Segment Start: Material to process

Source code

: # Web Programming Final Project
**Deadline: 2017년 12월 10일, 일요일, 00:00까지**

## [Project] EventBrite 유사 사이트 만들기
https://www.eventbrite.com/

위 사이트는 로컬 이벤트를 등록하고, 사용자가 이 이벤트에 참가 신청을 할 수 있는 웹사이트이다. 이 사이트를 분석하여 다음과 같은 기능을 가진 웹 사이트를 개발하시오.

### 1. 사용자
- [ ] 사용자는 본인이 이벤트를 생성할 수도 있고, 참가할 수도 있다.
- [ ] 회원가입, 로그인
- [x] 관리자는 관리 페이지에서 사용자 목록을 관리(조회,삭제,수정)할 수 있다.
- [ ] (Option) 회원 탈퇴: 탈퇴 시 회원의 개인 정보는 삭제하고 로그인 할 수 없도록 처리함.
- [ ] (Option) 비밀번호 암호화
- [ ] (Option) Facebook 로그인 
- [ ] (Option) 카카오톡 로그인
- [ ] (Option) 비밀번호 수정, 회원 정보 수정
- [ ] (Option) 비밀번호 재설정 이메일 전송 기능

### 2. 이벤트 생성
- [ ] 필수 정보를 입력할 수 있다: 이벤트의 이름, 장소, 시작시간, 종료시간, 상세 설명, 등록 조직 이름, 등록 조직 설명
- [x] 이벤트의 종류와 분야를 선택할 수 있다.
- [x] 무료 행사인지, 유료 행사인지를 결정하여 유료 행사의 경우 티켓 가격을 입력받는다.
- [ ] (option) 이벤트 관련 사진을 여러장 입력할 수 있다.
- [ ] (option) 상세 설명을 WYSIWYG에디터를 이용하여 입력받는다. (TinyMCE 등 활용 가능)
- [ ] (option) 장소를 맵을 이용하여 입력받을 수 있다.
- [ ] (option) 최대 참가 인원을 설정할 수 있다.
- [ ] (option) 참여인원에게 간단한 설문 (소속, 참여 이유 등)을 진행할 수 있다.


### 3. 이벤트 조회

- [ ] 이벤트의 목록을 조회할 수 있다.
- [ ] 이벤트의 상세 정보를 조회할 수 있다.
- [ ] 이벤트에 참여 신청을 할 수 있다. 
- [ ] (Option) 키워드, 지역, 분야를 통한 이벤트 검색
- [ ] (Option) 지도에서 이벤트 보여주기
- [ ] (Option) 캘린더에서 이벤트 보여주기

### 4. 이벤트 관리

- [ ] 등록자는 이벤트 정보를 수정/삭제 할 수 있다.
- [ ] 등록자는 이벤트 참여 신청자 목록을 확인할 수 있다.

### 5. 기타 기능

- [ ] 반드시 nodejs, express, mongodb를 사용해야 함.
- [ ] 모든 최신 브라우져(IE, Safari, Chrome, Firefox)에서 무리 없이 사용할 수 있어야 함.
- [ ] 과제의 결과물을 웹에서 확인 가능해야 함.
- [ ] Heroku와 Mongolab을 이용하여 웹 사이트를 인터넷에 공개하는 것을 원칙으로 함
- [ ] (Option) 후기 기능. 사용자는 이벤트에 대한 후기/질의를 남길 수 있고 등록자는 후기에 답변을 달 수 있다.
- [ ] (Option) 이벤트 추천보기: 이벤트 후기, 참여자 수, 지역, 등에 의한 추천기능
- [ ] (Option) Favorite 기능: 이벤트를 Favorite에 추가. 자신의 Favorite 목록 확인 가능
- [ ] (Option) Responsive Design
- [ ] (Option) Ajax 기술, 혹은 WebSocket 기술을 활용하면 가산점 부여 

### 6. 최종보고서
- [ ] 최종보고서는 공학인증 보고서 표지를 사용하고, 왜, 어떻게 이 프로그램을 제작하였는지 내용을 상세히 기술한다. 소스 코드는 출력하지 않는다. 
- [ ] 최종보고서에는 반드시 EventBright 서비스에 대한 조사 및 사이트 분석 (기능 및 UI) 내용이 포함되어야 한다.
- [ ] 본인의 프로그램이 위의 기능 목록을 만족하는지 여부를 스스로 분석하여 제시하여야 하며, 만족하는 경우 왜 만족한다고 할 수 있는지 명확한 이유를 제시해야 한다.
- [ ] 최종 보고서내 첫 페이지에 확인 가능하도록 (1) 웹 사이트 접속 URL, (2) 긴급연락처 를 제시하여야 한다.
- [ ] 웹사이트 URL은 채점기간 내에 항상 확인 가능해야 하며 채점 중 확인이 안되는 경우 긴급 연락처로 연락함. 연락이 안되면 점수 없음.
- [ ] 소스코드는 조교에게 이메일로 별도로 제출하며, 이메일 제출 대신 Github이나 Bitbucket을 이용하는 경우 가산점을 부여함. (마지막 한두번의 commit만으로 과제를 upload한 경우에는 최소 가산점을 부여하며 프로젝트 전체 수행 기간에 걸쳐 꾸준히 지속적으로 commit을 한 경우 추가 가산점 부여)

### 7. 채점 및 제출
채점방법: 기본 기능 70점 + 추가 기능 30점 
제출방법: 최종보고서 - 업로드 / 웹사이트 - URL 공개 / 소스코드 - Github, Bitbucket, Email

Segment End: Material to process

:: What the exercise asks ::
Lines holding "가능해야" in the material above are to be reported.

:: Solution for this problem ::
- [ ] 과제의 결과물을 웹에서 확인 가능해야 함.
- [ ] 웹사이트 URL은 채점기간 내에 항상 확인 가능해야 하며 채점 중 확인이 안되는 경우 긴급 연락처로 연락함. 연락이 안되면 점수 없음.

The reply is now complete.